PRU/ARM communication with shared memory

Carlos_Novaes · September 9, 2015, 10:31pm

Hi

I am facing a strange problem with my application. I have some code running on PRU0 and PRU1 that share some data using scratchpad. PRU1 also send some data to ARM, 32 bytes at each time with a counter value as timestamp. each time a new chuck of data is ready, it is written in a circular buffer on shared memory, also a pointer is updated in a fixed position of the shared memory and a interrupt is sent to the ARM. On the ARM side, each time the interrupt is received, the pointer is read so it can get the last chunk of data. So far so good.
Analyzing the data received on the ARM side, we note some samples are missing, eg: timestamps are 1000, 1001, 1003, 1004, 1005… (1002 is missing) and this is expected. That is the point in having a ring buffer. The problem is that sometimes, some samples are repeated. ex: 1004, 1005, 1005, 1006, 1008… The only way I can think of this to happen is that for some reason the PRU flush data to the shared ram but this write is not completed before the interrupt is sent to the ARM… the ARM read the shared memory but finds old data.
Here comes my question: I can deal with it as it happens here and there, but where and how can I investigate it further and maybe, how to ensure that this will not happen or at least, do not get worst?

Thanks,

Carlos Novaes

William_Hermans · September 9, 2015, 11:10pm

Hard to guess, but if I were to guess I would guess that the OS side of things is reading the memory faster than the PRU can build the buffer - Sometimes.

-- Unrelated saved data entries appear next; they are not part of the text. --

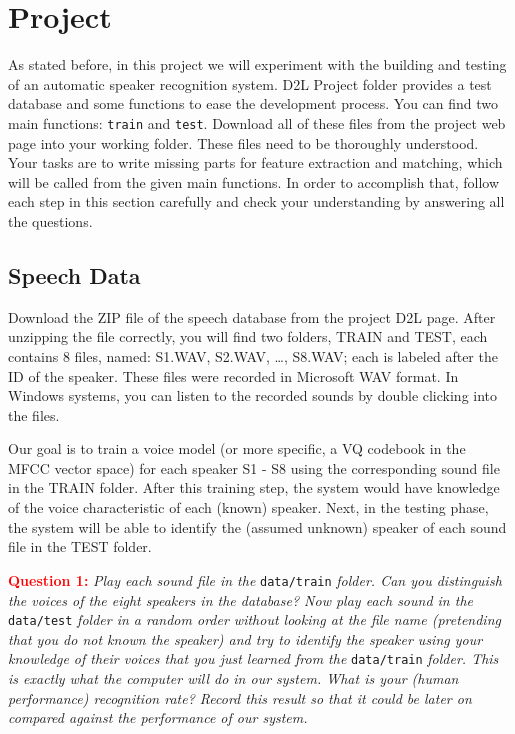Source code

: \documentclass{article}
\begin{document}
\section{Project}
As stated before, in this project we will experiment with the building and testing of an automatic speaker recognition system. D2L Project folder provides a test database and some functions to ease the development process.  You can find two main functions: \texttt{train} and \texttt{test}. Download all of these files from the project web page into your working folder.  These files need to be thoroughly understood.  Your tasks are to write missing parts for feature extraction and matching, which will be called from the given main functions.  In order to accomplish that, follow each step in this section carefully and check your understanding by answering all the questions.

\subsection{Speech Data}
Download the ZIP file of the speech database from the project D2L page. After unzipping the file correctly, you will find two folders, TRAIN and TEST, each contains 8 files, named: S1.WAV, S2.WAV, …, S8.WAV; each is labeled after the ID of the speaker.  These files were recorded in Microsoft WAV format.  In Windows systems, you can listen to the recorded sounds by double clicking into the files.

Our goal is to train a voice model (or more specific, a VQ codebook in the MFCC vector space) for each speaker S1 - S8 using the corresponding sound file in the TRAIN folder.  After this training step, the system would have knowledge of the voice characteristic of each (known) speaker.   Next, in the testing phase, the system will be able to identify the (assumed unknown) speaker of each sound file in the TEST folder.

\textcolor{red}{\textbf{Question 1:}} \textit{Play each sound file in the }\texttt{data/train} \textit{folder.  Can you distinguish the voices of the eight speakers in the database?  Now play each sound in the} \texttt{data/test} \textit{folder in a random order without looking at the file name (pretending that you do not known the speaker) and try to identify the speaker using your knowledge of their voices that you just learned from the} \texttt{data/train} \textit{folder.  This is exactly what the computer will do in our system.  What is your (human performance) recognition rate?  Record this result so that it could be later on compared against the performance of our system.}
\end{document}
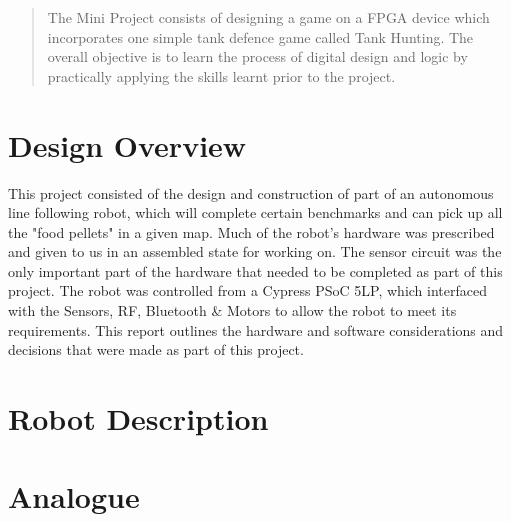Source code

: \documentclass{article}
\begin{document}
\newpage

\maketitle

\begin{abstract}

The Mini Project consists of designing a game on a FPGA device which incorporates one simple tank defence game called Tank Hunting. The overall objective is to learn the process of digital design and logic by practically applying the skills learnt prior to the project.

\end{abstract}


\section{Design Overview}

This project consisted of the design and construction of part of an autonomous line following robot, which will complete certain benchmarks and can pick up all the "food pellets" in a given map. Much of the robot's hardware was prescribed and given to us in an assembled state for working on. The sensor circuit was the only important part of the hardware that needed to be completed as part of this project. The robot was controlled from a Cypress PSoC 5LP, which interfaced with the Sensors, RF, Bluetooth \&  Motors to allow the robot to meet its requirements. This report outlines the hardware and software considerations and decisions that were made as part of this project.

\section{Robot Description}


\section{Analogue}
\end{document}
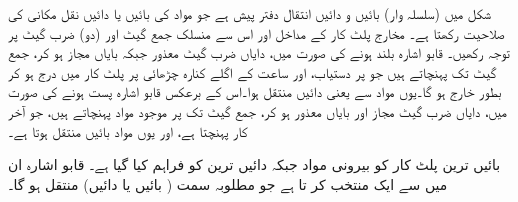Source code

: شکل   میں   (سلسلہ وار) بائیں و دائیں  انتقال دفتر پیش ہے جو  مواد کی بائیں یا دائیں  نقل مکانی کی صلاحیت رکھتا ہے۔ مخارج    پلٹ کار کے مداخل  اور اس سے منسلک جمع گیٹ  اور (دو)  ضرب گیٹ  پر توجہ رکھیں۔  قابو اشارہ   بلند ہونے کی صورت میں، دایاں ضرب گیٹ معذور جبکہ بایاں  مجاز ہو کر،     جمع گیٹ تک   پہنچاتے ہیں جو   پر دستیاب،  اور   ساعت کے اگلے کنارہ چڑھائی پر پلٹ کار میں درج ہو کر بطور  خارج ہو گا۔یوں مواد  سے  یعنی دائیں منتقل ہوا۔اس کے برعکس قابو اشارہ پست ہونے کی صورت میں، دایاں ضرب گیٹ مجاز  اور بایاں معذور ہو کر،   جمع گیٹ تک   پر موجود مواد    پہنچاتے ہیں، جو  آخر کار   پہنچتا  ہے، اور یوں مواد بائیں منتقل ہوتا ہے۔

 بائیں ترین پلٹ کار کو بیرونی مواد   جبکہ دائیں ترین کو  فراہم کیا گیا ہے۔ قابو اشارہ ان میں سے ایک منتخب کر تا ہے جو مطلوبہ سمت ( بائیں یا دائیں) منتقل ہو گا۔   

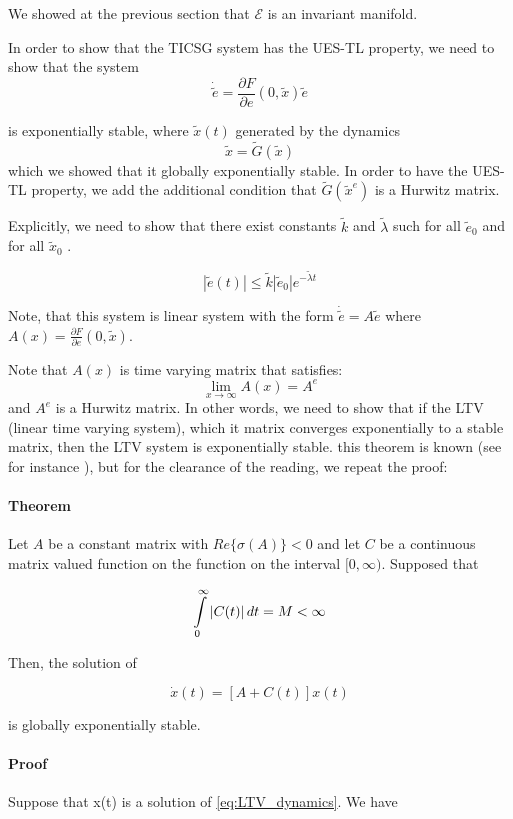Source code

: \documentclass[letterpaper, 10 pt, conference]{ieeeconf}  %
\begin{document}
We showed at the previous section that $\mathscr{E}$ is an invariant manifold. 

In order to show that the TICSG system has the  UES-TL property, we need to show that the system  
$$
\dot{\tilde{e}}=\frac{\partial F}{\partial e}(0,\tilde{x})\tilde{e}
$$

is exponentially stable, where $\tilde{x}(t)$ generated by the dynamics 
$$
\tilde{x}=\tilde{G}(\tilde{x})
$$
 which we showed that it globally exponentially stable.
In order to have the UES-TL property, we  add the additional condition  that $\tilde{G}(\tilde{x}^e)$
is a Hurwitz matrix.

 Explicitly, we need to show that there exist constants $\tilde{k}$
and $\tilde{\lambda}$ such for all $\tilde{e}_0$ and for all
$\tilde{x}_0$ .

$$
\left| \tilde{e}(t)\right|\leq \tilde{k}\left| \tilde{e}_{0}\right|  e^{-\tilde{\lambda} t}
$$

Note, that this system is linear system with the form $
\dot{\tilde{e}}=A\tilde{e}
$ where  $A\left(x\right)=\frac{\partial F}{\partial e}(0,\tilde{x})$.


Note that $A\left(x \right)$ is time varying matrix that satisfies: 
$$\lim_{x \to \infty} A\left(x \right) = A^e$$
and $A^e$ is a Hurwitz matrix.
In other words, we need to show that if the LTV (linear time varying system),
which it matrix converges exponentially to a stable matrix, then the
LTV system is exponentially stable. this theorem is known (see for instance \cite{SchovanecGilliam1999}),
but for the clearance of the reading, we  repeat the proof:
\paragraph{Theorem}
Let $A$ be a constant matrix with $Re\{\sigma(A)\}<0$ and let $C$
be a continuous matrix valued function on the function on the interval
$[0,\infty)$. Supposed that 

\[
\intop_{0}^{\infty}\left|C(t)\right|dt=M<\infty
\]

Then, the solution of 

\begin{equation}
\dot{x}(t)=[A+C(t)]x(t)\label{eq:LTV_dynamics}
\end{equation}

is globally exponentially stable.

\paragraph{Proof}
Suppose that x(t) is a solution of \eqref{eq:LTV_dynamics}.
We have 
\end{document}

I also experienced using POSIX shared memory between two process in Linux. How I dealt with this was pretty simplistic.

struct shared {

char *buffer[length];

int access;

}

/* write side process */

struct shared *s;

s->access = 0;

. . .

while(s->access != 0)

usleep();

/* Do stuff when this process has access */
. . .

s->access = 1;

/* Read side process*/

struct shared *s;
. . .

while(s->access != 1)

usleep();
/* Do stuff when this process has access */
. . .

s->access = 0;

*s in this case is a pointer to a mmap()'d region of shared memory. Which both processes have access too. This virtually guarantees that each process only has access to *buffer at the appropriate time. Meaning, the write process starts off with access, and does not relinquish access until it is done writing to the buffer. After which, the read process gains control, does it’s thing, and passes access back to the write process.

One caveat here that I can think of. The reading process should copy the buffer data, and return control to the write process as fast as possible. As the write process will be getting data in fairly fast I’m assuming, and will have no place to store the data, Unless you use two buffers on the PRU side.

William_Hermans · September 9, 2015, 11:16pm

Well, buffer in my case was actually fixed size buffer[], and not a pointer type character array, but you get the idea I hope.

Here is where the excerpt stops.